Exercise description: Reproduce the records word for word, apart from the images they contain.

Input data:
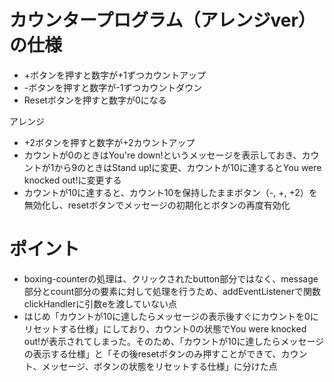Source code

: # カウンタープログラム（アレンジver）の仕様
- +ボタンを押すと数字が+1ずつカウントアップ
- -ボタンを押すと数字が-1ずつカウントダウン
- Resetボタンを押すと数字が0になる

アレンジ
- +2ボタンを押すと数字が+2カウントアップ
- カウントが0のときはYou're down!というメッセージを表示しておき、カウントが1から9のときはStand up!に変更、カウントが10に達するとYou were knocked out!に変更する
- カウントが10に達すると、カウント10を保持したままボタン（-, +, +2）を無効化し、resetボタンでメッセージの初期化とボタンの再度有効化

# ポイント
- boxing-counterの処理は、クリックされたbutton部分ではなく、message部分とcount部分の要素に対して処理を行うため、addEventListenerで関数clickHandlerに引数eを渡していない点
- はじめ「カウントが10に達したらメッセージの表示後すぐにカウントを0にリセットする仕様」にしており、カウント0の状態でYou were knocked out!が表示されてしまった。そのため、「カウントが10に達したらメッセージの表示する仕様」と「その後resetボタンのみ押すことができて、カウント、メッセージ、ボタンの状態をリセットする仕様」に分けた点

Written solution:
Source code

: # カウンタープログラム（アレンジver）の仕様
- +ボタンを押すと数字が+1ずつカウントアップ
- -ボタンを押すと数字が-1ずつカウントダウン
- Resetボタンを押すと数字が0になる

アレンジ
- +2ボタンを押すと数字が+2カウントアップ
- カウントが0のときはYou're down!というメッセージを表示しておき、カウントが1から9のときはStand up!に変更、カウントが10に達するとYou were knocked out!に変更する
- カウントが10に達すると、カウント10を保持したままボタン（-, +, +2）を無効化し、resetボタンでメッセージの初期化とボタンの再度有効化

# ポイント
- boxing-counterの処理は、クリックされたbutton部分ではなく、message部分とcount部分の要素に対して処理を行うため、addEventListenerで関数clickHandlerに引数eを渡していない点
- はじめ「カウントが10に達したらメッセージの表示後すぐにカウントを0にリセットする仕様」にしており、カウント0の状態でYou were knocked out!が表示されてしまった。そのため、「カウントが10に達したらメッセージの表示する仕様」と「その後resetボタンのみ押すことができて、カウント、メッセージ、ボタンの状態をリセットする仕様」に分けた点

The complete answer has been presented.